Plain-text document sources
───
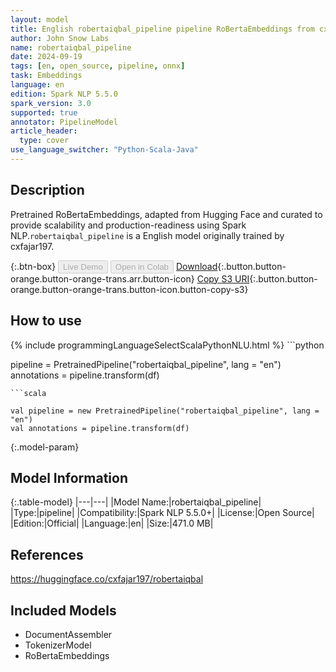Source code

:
 ```yaml
---
layout: model
title: English robertaiqbal_pipeline pipeline RoBertaEmbeddings from cxfajar197
author: John Snow Labs
name: robertaiqbal_pipeline
date: 2024-09-19
tags: [en, open_source, pipeline, onnx]
task: Embeddings
language: en
edition: Spark NLP 5.5.0
spark_version: 3.0
supported: true
annotator: PipelineModel
article_header:
  type: cover
use_language_switcher: "Python-Scala-Java"
---
```


## Description

Pretrained RoBertaEmbeddings, adapted from Hugging Face and curated to provide scalability and production-readiness using Spark NLP.`robertaiqbal_pipeline` is a English model originally trained by cxfajar197.

{:.btn-box}
<button class="button button-orange" disabled>Live Demo</button>
<button class="button button-orange" disabled>Open in Colab</button>
[Download](https://s3.amazonaws.com/auxdata.johnsnowlabs.com/public/models/robertaiqbal_pipeline_en_5.5.0_3.0_1726747424973.zip){:.button.button-orange.button-orange-trans.arr.button-icon}
[Copy S3 URI](s3://auxdata.johnsnowlabs.com/public/models/robertaiqbal_pipeline_en_5.5.0_3.0_1726747424973.zip){:.button.button-orange.button-orange-trans.button-icon.button-copy-s3}

## How to use



<div class="tabs-box" markdown="1">
{% include programmingLanguageSelectScalaPythonNLU.html %}
```python

pipeline = PretrainedPipeline("robertaiqbal_pipeline", lang = "en")
annotations =  pipeline.transform(df)   

```
```scala

val pipeline = new PretrainedPipeline("robertaiqbal_pipeline", lang = "en")
val annotations = pipeline.transform(df)

```
</div>

{:.model-param}
## Model Information

{:.table-model}
|---|---|
|Model Name:|robertaiqbal_pipeline|
|Type:|pipeline|
|Compatibility:|Spark NLP 5.5.0+|
|License:|Open Source|
|Edition:|Official|
|Language:|en|
|Size:|471.0 MB|

## References

https://huggingface.co/cxfajar197/robertaiqbal

## Included Models

- DocumentAssembler
- TokenizerModel
- RoBertaEmbeddings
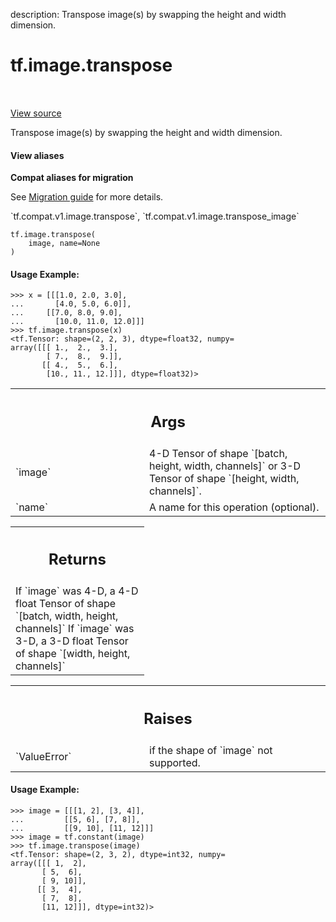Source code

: description: Transpose image(s) by swapping the height and width dimension.

<div itemscope itemtype="http://developers.google.com/ReferenceObject">
<meta itemprop="name" content="tf.image.transpose" />
<meta itemprop="path" content="Stable" />
</div>

# tf.image.transpose

<!-- Insert buttons and diff -->

<table class="tfo-notebook-buttons tfo-api nocontent" align="left">

</table>

<a target="_blank" href="/code/stable/tensorflow/python/ops/image_ops_impl.py">View source</a>



Transpose image(s) by swapping the height and width dimension.

<section class="expandable">
  <h4 class="showalways">View aliases</h4>
  <p>
<b>Compat aliases for migration</b>
<p>See
<a href="https://www.tensorflow.org/guide/migrate">Migration guide</a> for
more details.</p>
<p>`tf.compat.v1.image.transpose`, `tf.compat.v1.image.transpose_image`</p>
</p>
</section>

<pre class="devsite-click-to-copy prettyprint lang-py tfo-signature-link">
<code>tf.image.transpose(
    image, name=None
)
</code></pre>



<!-- Placeholder for "Used in" -->


#### Usage Example:



```
>>> x = [[[1.0, 2.0, 3.0],
...       [4.0, 5.0, 6.0]],
...     [[7.0, 8.0, 9.0],
...       [10.0, 11.0, 12.0]]]
>>> tf.image.transpose(x)
<tf.Tensor: shape=(2, 2, 3), dtype=float32, numpy=
array([[[ 1.,  2.,  3.],
        [ 7.,  8.,  9.]],
       [[ 4.,  5.,  6.],
        [10., 11., 12.]]], dtype=float32)>
```

<!-- Tabular view -->
 <table class="responsive fixed orange">
<colgroup><col width="214px"><col></colgroup>
<tr><th colspan="2"><h2 class="add-link">Args</h2></th></tr>

<tr>
<td>
`image`
</td>
<td>
4-D Tensor of shape `[batch, height, width, channels]` or 3-D Tensor
of shape `[height, width, channels]`.
</td>
</tr><tr>
<td>
`name`
</td>
<td>
A name for this operation (optional).
</td>
</tr>
</table>



<!-- Tabular view -->
 <table class="responsive fixed orange">
<colgroup><col width="214px"><col></colgroup>
<tr><th colspan="2"><h2 class="add-link">Returns</h2></th></tr>
<tr class="alt">
<td colspan="2">
If `image` was 4-D, a 4-D float Tensor of shape
`[batch, width, height, channels]`
 If `image` was 3-D, a 3-D float Tensor of shape
`[width, height, channels]`
</td>
</tr>

</table>



<!-- Tabular view -->
 <table class="responsive fixed orange">
<colgroup><col width="214px"><col></colgroup>
<tr><th colspan="2"><h2 class="add-link">Raises</h2></th></tr>

<tr>
<td>
`ValueError`
</td>
<td>
if the shape of `image` not supported.
</td>
</tr>
</table>



#### Usage Example:



```
>>> image = [[[1, 2], [3, 4]],
...         [[5, 6], [7, 8]],
...         [[9, 10], [11, 12]]]
>>> image = tf.constant(image)
>>> tf.image.transpose(image)
<tf.Tensor: shape=(2, 3, 2), dtype=int32, numpy=
array([[[ 1,  2],
       [ 5,  6],
       [ 9, 10]],
      [[ 3,  4],
       [ 7,  8],
       [11, 12]]], dtype=int32)>
```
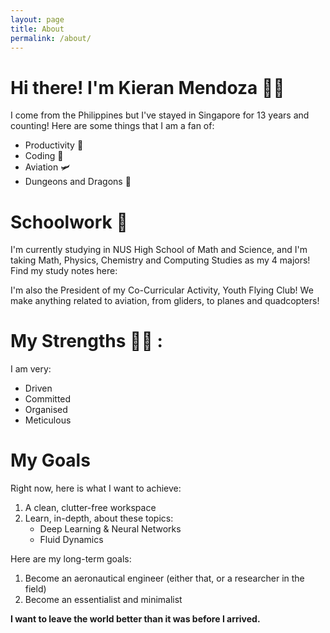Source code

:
 ```yaml
---
layout: page
title: About
permalink: /about/
---
```


# Hi there! I'm Kieran Mendoza 👋🏽

I come from the Philippines but I've stayed in Singapore for 13 years and counting! Here are some things that I am a fan of:

- Productivity 📒
- Coding 🔢
- Aviation 🛩️
- Dungeons and Dragons 🐉

# Schoolwork 🏫

I'm currently studying in NUS High School of Math and Science, and I'm taking Math, Physics, Chemistry and Computing Studies as my 4 majors! Find my study notes here:



I'm also the President of my Co-Curricular Activity, Youth Flying Club! We make anything related to aviation, from gliders, to planes and quadcopters!

# My Strengths 💪🏽 :

I am very:

- Driven
- Committed
- Organised
- Meticulous

# My Goals

Right now, here is what I want to achieve:

1. A clean, clutter-free workspace
2. Learn, in-depth, about these topics:
   - Deep Learning & Neural Networks
   - Fluid Dynamics

Here are my long-term goals:

1. Become an aeronautical engineer (either that, or a researcher in the field)
2. Become an essentialist and minimalist

**I want to leave the world better than it was before I arrived.**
───
ACTIVITY – A faithful copy of the entries above is needed, one that contains no images.

WRITTEN REPLY –
Source code

:
 ```yaml
---
layout: model
title: English robertaiqbal_pipeline pipeline RoBertaEmbeddings from cxfajar197
author: John Snow Labs
name: robertaiqbal_pipeline
date: 2024-09-19
tags: [en, open_source, pipeline, onnx]
task: Embeddings
language: en
edition: Spark NLP 5.5.0
spark_version: 3.0
supported: true
annotator: PipelineModel
article_header:
  type: cover
use_language_switcher: "Python-Scala-Java"
---
```


## Description

Pretrained RoBertaEmbeddings, adapted from Hugging Face and curated to provide scalability and production-readiness using Spark NLP.`robertaiqbal_pipeline` is a English model originally trained by cxfajar197.

{:.btn-box}
<button class="button button-orange" disabled>Live Demo</button>
<button class="button button-orange" disabled>Open in Colab</button>
[Download](https://s3.amazonaws.com/auxdata.johnsnowlabs.com/public/models/robertaiqbal_pipeline_en_5.5.0_3.0_1726747424973.zip){:.button.button-orange.button-orange-trans.arr.button-icon}
[Copy S3 URI](s3://auxdata.johnsnowlabs.com/public/models/robertaiqbal_pipeline_en_5.5.0_3.0_1726747424973.zip){:.button.button-orange.button-orange-trans.button-icon.button-copy-s3}

## How to use



<div class="tabs-box" markdown="1">
{% include programmingLanguageSelectScalaPythonNLU.html %}
```python

pipeline = PretrainedPipeline("robertaiqbal_pipeline", lang = "en")
annotations =  pipeline.transform(df)   

```
```scala

val pipeline = new PretrainedPipeline("robertaiqbal_pipeline", lang = "en")
val annotations = pipeline.transform(df)

```
</div>

{:.model-param}
## Model Information

{:.table-model}
|---|---|
|Model Name:|robertaiqbal_pipeline|
|Type:|pipeline|
|Compatibility:|Spark NLP 5.5.0+|
|License:|Open Source|
|Edition:|Official|
|Language:|en|
|Size:|471.0 MB|

## References

https://huggingface.co/cxfajar197/robertaiqbal

## Included Models

- DocumentAssembler
- TokenizerModel
- RoBertaEmbeddings
Source code

: description: Transpose image(s) by swapping the height and width dimension.

<div itemscope itemtype="http://developers.google.com/ReferenceObject">
<meta itemprop="name" content="tf.image.transpose" />
<meta itemprop="path" content="Stable" />
</div>

# tf.image.transpose

<!-- Insert buttons and diff -->

<table class="tfo-notebook-buttons tfo-api nocontent" align="left">

</table>

<a target="_blank" href="/code/stable/tensorflow/python/ops/image_ops_impl.py">View source</a>



Transpose image(s) by swapping the height and width dimension.

<section class="expandable">
  <h4 class="showalways">View aliases</h4>
  <p>
<b>Compat aliases for migration</b>
<p>See
<a href="https://www.tensorflow.org/guide/migrate">Migration guide</a> for
more details.</p>
<p>`tf.compat.v1.image.transpose`, `tf.compat.v1.image.transpose_image`</p>
</p>
</section>

<pre class="devsite-click-to-copy prettyprint lang-py tfo-signature-link">
<code>tf.image.transpose(
    image, name=None
)
</code></pre>



<!-- Placeholder for "Used in" -->


#### Usage Example:



```
>>> x = [[[1.0, 2.0, 3.0],
...       [4.0, 5.0, 6.0]],
...     [[7.0, 8.0, 9.0],
...       [10.0, 11.0, 12.0]]]
>>> tf.image.transpose(x)
<tf.Tensor: shape=(2, 2, 3), dtype=float32, numpy=
array([[[ 1.,  2.,  3.],
        [ 7.,  8.,  9.]],
       [[ 4.,  5.,  6.],
        [10., 11., 12.]]], dtype=float32)>
```

<!-- Tabular view -->
 <table class="responsive fixed orange">
<colgroup><col width="214px"><col></colgroup>
<tr><th colspan="2"><h2 class="add-link">Args</h2></th></tr>

<tr>
<td>
`image`
</td>
<td>
4-D Tensor of shape `[batch, height, width, channels]` or 3-D Tensor
of shape `[height, width, channels]`.
</td>
</tr><tr>
<td>
`name`
</td>
<td>
A name for this operation (optional).
</td>
</tr>
</table>



<!-- Tabular view -->
 <table class="responsive fixed orange">
<colgroup><col width="214px"><col></colgroup>
<tr><th colspan="2"><h2 class="add-link">Returns</h2></th></tr>
<tr class="alt">
<td colspan="2">
If `image` was 4-D, a 4-D float Tensor of shape
`[batch, width, height, channels]`
 If `image` was 3-D, a 3-D float Tensor of shape
`[width, height, channels]`
</td>
</tr>

</table>



<!-- Tabular view -->
 <table class="responsive fixed orange">
<colgroup><col width="214px"><col></colgroup>
<tr><th colspan="2"><h2 class="add-link">Raises</h2></th></tr>

<tr>
<td>
`ValueError`
</td>
<td>
if the shape of `image` not supported.
</td>
</tr>
</table>



#### Usage Example:



```
>>> image = [[[1, 2], [3, 4]],
...         [[5, 6], [7, 8]],
...         [[9, 10], [11, 12]]]
>>> image = tf.constant(image)
>>> tf.image.transpose(image)
<tf.Tensor: shape=(2, 3, 2), dtype=int32, numpy=
array([[[ 1,  2],
       [ 5,  6],
       [ 9, 10]],
      [[ 3,  4],
       [ 7,  8],
       [11, 12]]], dtype=int32)>
```
Source code

:
 ```yaml
---
layout: page
title: About
permalink: /about/
---
```


# Hi there! I'm Kieran Mendoza 👋🏽

I come from the Philippines but I've stayed in Singapore for 13 years and counting! Here are some things that I am a fan of:

- Productivity 📒
- Coding 🔢
- Aviation 🛩️
- Dungeons and Dragons 🐉

# Schoolwork 🏫

I'm currently studying in NUS High School of Math and Science, and I'm taking Math, Physics, Chemistry and Computing Studies as my 4 majors! Find my study notes here:



I'm also the President of my Co-Curricular Activity, Youth Flying Club! We make anything related to aviation, from gliders, to planes and quadcopters!

# My Strengths 💪🏽 :

I am very:

- Driven
- Committed
- Organised
- Meticulous

# My Goals

Right now, here is what I want to achieve:

1. A clean, clutter-free workspace
2. Learn, in-depth, about these topics:
   - Deep Learning & Neural Networks
   - Fluid Dynamics

Here are my long-term goals:

1. Become an aeronautical engineer (either that, or a researcher in the field)
2. Become an essentialist and minimalist

**I want to leave the world better than it was before I arrived.**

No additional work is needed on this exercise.